Op 1 november 2023 is de zaak tijdens een mondelinge behandeling besproken. Daarbij waren aanwezig namens [bedrijf01] de heer [naam01] en de heer [naam02] , bijgestaan door de gemachtigde. Namens [bedrijf02] is verschenen de heer [naam03] , bijgestaan door de gemachtigde.

2.De beoordeling

Waar gaat deze zaak over?
2.1.
[bedrijf01] heeft in opdracht van [bedrijf02] reparaties verricht aan twee machines, een trilplaat en een trilstamper. [bedrijf01] heeft [bedrijf02] drie facturen gestuurd voor haar werkzaamheden, twee op 27 september 2022 en een op 23 december 2022.
2.2.
[bedrijf01] vordert in deze procedure betaling van haar facturen van in totaal € 2.656,40. Daarnaast vordert zij buitengerechtelijke kosten en rente.
2.3.
[bedrijf02] heeft de facturen van [bedrijf01] onbetaald gelaten.

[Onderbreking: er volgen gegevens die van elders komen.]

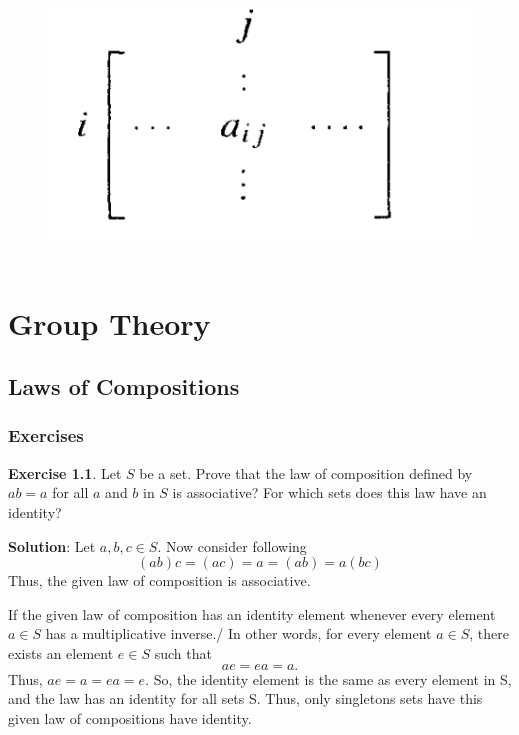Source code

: \documentclass[
]{book}
\theoremstyle{definition}
\theoremstyle{definition}
\theoremstyle{definition}
\newtheorem{exercise}{Exercise}[chapter]
\theoremstyle{definition}
\theoremstyle{remark}
\begin{document}
\begin{figure}
\centering
\includegraphics{figures/ch_1/fig02.png}
\caption{\label{fig:fig02}\(~\)}
\end{figure}

\hypertarget{group-theory}{%
\chapter{Group Theory}\label{group-theory}}

\hypertarget{laws-of-compositions}{%
\section{Laws of Compositions}\label{laws-of-compositions}}

\hypertarget{exercises}{%
\subsection{Exercises}\label{exercises}}

\begin{exercise}
\protect\hypertarget{exr:unnamed-chunk-2}{}\label{exr:unnamed-chunk-2}Let \(S\) be a set. Prove that the law of composition defined by \(ab = a\) for all \(a\) and \(b\) in \(S\) is associative? For which sets does this law have an identity?
\end{exercise}

\textbf{Solution}: Let \(a,b,c\in S\).
Now consider following
\[(ab)c=(ac)=a=(ab)=a(bc)\]
Thus, the given law of composition is associative.

If the given law of composition has an identity element whenever every element \(a\in S\) has a multiplicative inverse./
In other words, for every element \(a\in S\), there exists an element \(e \in S\) such that \[ae = ea = a.\]
Thus, \(ae=a=ea=e\). So, the identity element is the same as every element in S, and the law has an identity for all sets S. Thus, only singletons sets have this given law of compositions have identity.
\end{document}
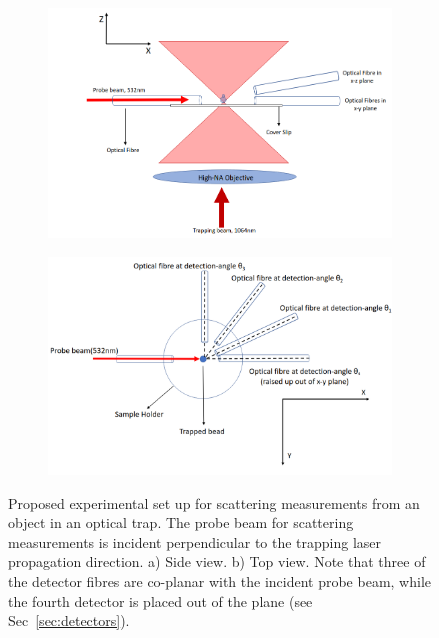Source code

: \documentclass[final,  3p]{elsarticle}
\begin{document}
\begin{figure} [b]
\centering
\begin{subfigure}{0.45\textwidth}
	\subcaption{}
	\includegraphics[width=\textwidth, height=0.25\textheight]{./Images/fig1a.png}
\end{subfigure}
\begin{subfigure}{0.45\textwidth}
	\subcaption{}
	\includegraphics[width=\textwidth, height=0.25\textheight]{./Images/fig1b.png}
\end{subfigure}
\caption{\label{fig:setup}
  Proposed experimental set up for scattering measurements from an object in an optical trap. The probe beam for scattering measurements is incident perpendicular to the trapping laser propagation direction. a) Side view. b) Top view. Note that three of the detector fibres are co-planar with the incident probe beam, while the fourth detector is placed out of the plane (see Sec~\ref{sec:detectors}).
%
}
\end{figure}
\end{document}
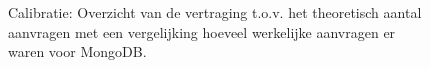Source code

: \begin{figure}[h!] 
	\centering
	\caption{Calibratie: Overzicht van de vertraging t.o.v. het theoretisch aantal aanvragen met een vergelijking hoeveel werkelijke aanvragen er waren voor MongoDB. }
	\label{fig:calibratie-queriesperseconde-mongodb}
\end{figure}

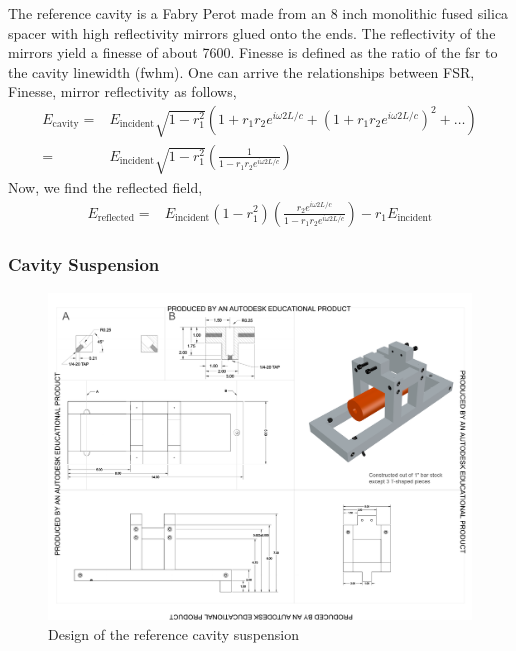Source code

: The reference cavity is a Fabry Perot made from an 8 inch monolithic fused silica
spacer with high reflectivity mirrors glued onto the ends. The reflectivity
of the mirrors yield a finesse of about 7600. Finesse is defined as the ratio
of the \ac{fsr} to the cavity linewidth (\ac{fwhm}). One can arrive the
relationships between FSR, Finesse, mirror reflectivity as follows,
\begin{align}
E_{\mathrm{cavity}} =& E_{\mathrm{incident}} \sqrt{1-r_1^2} \left( 1 + r_1 r_2
    e^{i \omega 2 L /c} + \left(1+r_1 r_2 e^{i \omega 2L/c} \right)^2 + \ldots \right)
    \\
=& E_{\mathrm{incident}} \sqrt{1-r_1^2} \left( \frac{1}{1 - r_1 r_2
    e^{i \omega 2L/c}} \right)
\end{align}
Now, we find the reflected field,
\begin{align}
E_{\mathrm{reflected}} =& E_{\mathrm{incident}} \left( 1-r_1^2 \right)
    \left( \frac{r_2 e^{i \omega 2L/c}}{1 - r_1 r_2 e^{i \omega 2L/c}} \right)
    - r_1 E_{\mathrm{incident}}
\end{align}

\subsubsection{Cavity Suspension}
\begin{figure}[htbp]
	\centering
		\includegraphics[width=15cm]{./figures/refcavsusdesign.pdf}
	\caption[Reference Cavity Suspension Design]{Design of the reference cavity suspension}
	\label{fig:refcav_sus}
\end{figure}


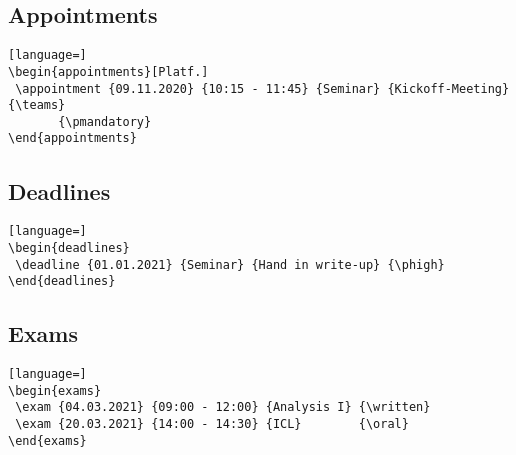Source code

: \documentclass{article}
\begin{document}
	
	\subsection{Appointments}
	\begin{lstlisting}[language=]
\begin{appointments}[Platf.]		
 \appointment {09.11.2020} {10:15 - 11:45} {Seminar} {Kickoff-Meeting} {\teams} 
       {\pmandatory} 
\end{appointments}
	\end{lstlisting}
	\begin{appointments}[Platf.]		
	\end{appointments}


	\subsection{Deadlines}
	\begin{lstlisting}[language=]
\begin{deadlines}
 \deadline {01.01.2021} {Seminar} {Hand in write-up} {\phigh}
\end{deadlines}
	\end{lstlisting}
	\begin{deadlines}
	\end{deadlines}

	\subsection{Exams}
	\begin{lstlisting}[language=]
\begin{exams}
 \exam {04.03.2021} {09:00 - 12:00} {Analysis I} {\written}
 \exam {20.03.2021} {14:00 - 14:30} {ICL}        {\oral}
\end{exams}
	\end{lstlisting}
	\begin{exams}
	\end{exams}
\end{document}
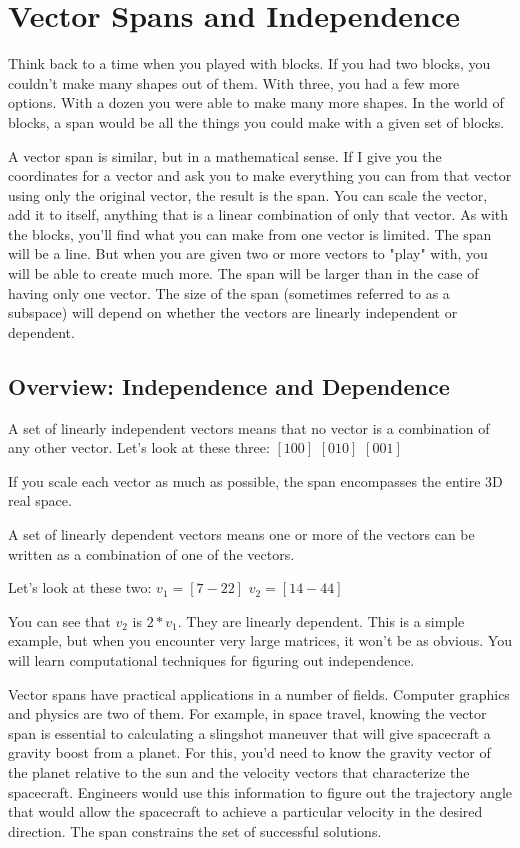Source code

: \chapter{Vector Spans and Independence}
Think back to a time when you played with blocks. If you had two blocks, you couldn't make many shapes out of them. With three, you had a few more options. With a dozen you were able to make many more shapes. In the world of blocks, a span would be all the things you could make with a given set of blocks. 

A vector span is similar, but in a mathematical sense. If I give you the coordinates for a vector and ask you to make everything you can from that vector using only the original vector, the result is the span. You can scale the vector, add it to itself, anything that is a linear combination of only that vector. As with the blocks, you'll find what you can make from one vector is limited. The span will be a line. But when you are given two or more vectors to "play" with, you will be able to create much more. The span will be larger than in the case of having only one vector. The size of the span (sometimes referred to as a subspace) will depend on whether the vectors are linearly independent or dependent. 

\section{Overview: Independence and Dependence}
A set of linearly independent vectors means that no vector is a combination of any other vector. Let's look at these three:
$[1 0 0]$
$[0 1 0]$
$[0 0 1]$

If you scale each vector as much as possible, the span encompasses the entire 3D real space. 

A set of linearly dependent vectors means one or more of the vectors can be written as a combination of one of the vectors.

Let's look at these two:
$v_1 = [7 -2 2]$
$v_2 = [14 -4 4]$

You can see that $v_2$ is $2*v_1$. They are linearly dependent. This is a simple example, but when you encounter very large matrices, it won't be as obvious. You will learn computational techniques for figuring out independence.

Vector spans have practical applications in a number of fields. Computer graphics and physics are two of them. For example, in space travel, knowing the vector span is essential to calculating a slingshot maneuver that will give spacecraft a gravity boost from a planet. For this, you'd need to know the gravity vector of the planet relative to the sun and the velocity vectors that characterize the spacecraft. Engineers would use this information to figure out the trajectory angle that would allow the spacecraft to achieve a particular velocity in the desired direction. The span constrains the set of successful solutions.

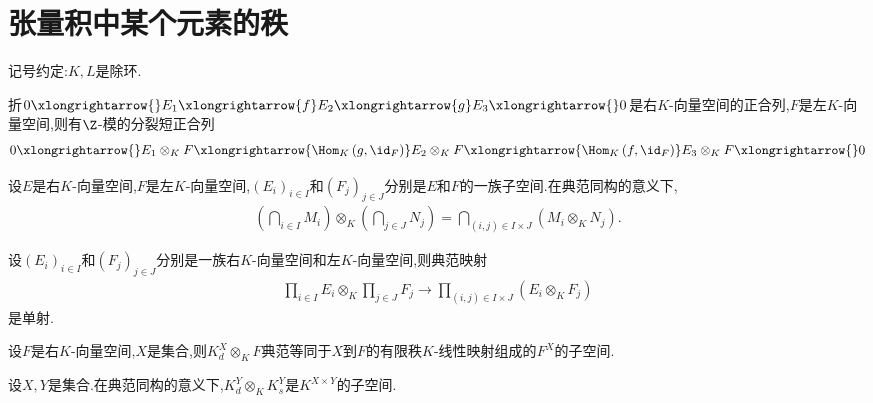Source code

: \section{张量积中某个元素的秩}

记号约定:$K,L$是除环.

\begin{proposition}{}{}
	折$0\xlongrightarrow{}E_{1}\xlongrightarrow{f}E_{2}\xlongrightarrow{g}E_{3}\xlongrightarrow{}0$是右$K$-向量空间的正合列,$F$是左$K$-向量空间,则有$\Z$-模的分裂短正合列
	\begin{align*}
		0\xlongrightarrow{}E_{1}\otimes_{K}F\xlongrightarrow{\Hom_{K}\left(g,\id_{F}\right)}E_{2}\otimes_{K}F\xlongrightarrow{\Hom_{K}\left(f,\id_{F}\right)}E_{3}\otimes_{K}F\xlongrightarrow{}0
	\end{align*}
\end{proposition}

\begin{corollary}{}{}
	设$E$是右$K$-向量空间,$F$是左$K$-向量空间,$\left(E_{i}\right)_{i\in I}$和$\left(F_{j}\right)_{j\in J}$分别是$E$和$F$的一族子空间.在典范同构的意义下,
	\begin{align*}
		\left(\bigcap\limits_{i\in I}M_{i}\right)\otimes_{K}\left(\bigcap\limits_{j\in J}N_{j}\right)=\bigcap\limits_{\left(i,j\right)\in I\times J}\left(M_{i}\otimes_{K}N_{j}\right).
	\end{align*}
\end{corollary}

\begin{proposition}{}{}
	设$\left(E_{i}\right)_{i\in I}$和$\left(F_{j}\right)_{j\in J}$分别是一族右$K$-向量空间和左$K$-向量空间,则典范映射
	\begin{align*}
		\prod\limits_{i\in I}E_{i}\otimes_{K}\prod\limits_{j\in J}F_{j}\to\prod\limits_{\left(i,j\right)\in I\times J}\left(E_{i}\otimes_{K}F_{j}\right)
	\end{align*}
	是单射.
\end{proposition}

\begin{corollary}{}{}
	设$F$是右$K$-向量空间,$X$是集合,则$K_{d}^{X}\otimes_{K}F$典范等同于$X$到$F$的有限秩$K$-线性映射组成的$F^{X}$的子空间.
\end{corollary}

\begin{remark}{}{}
	设$X,Y$是集合.在典范同构的意义下,$K_{d}^{Y}\otimes_{K}K_{s}^{Y}$是$K^{X\times Y}$的子空间.
\end{remark}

Zij is van mening dat de reparatiewerkzaamheden niet goed zijn uitgevoerd. Na de eerste reparatiewerkzaamheden, in september 2022, werkte in ieder geval de trilstamper al niet goed. [bedrijf01] heeft daarna nog een keer werkzaamheden aan de trilstamper verricht, maar ook daarna heeft [bedrijf02] weer problemen met de trilstamper gehad. Zij heeft ergens anders een trilstamper gehuurd. In juni 2023 heeft zij de trilstamper uiteindelijk (nog een keer) door iemand anders laten repareren. [bedrijf02] vordert daarom in reconventie betaling van de kosten die zij heeft gemaakt voor het huren van een andere trilstamper en de reparatie daarvan. De huurkosten bedragen ten minste € 1.293,44 en de reparatiekosten zijn € 313,09. Ook [bedrijf02] vordert daarnaast buitengerechtelijke kosten en rente.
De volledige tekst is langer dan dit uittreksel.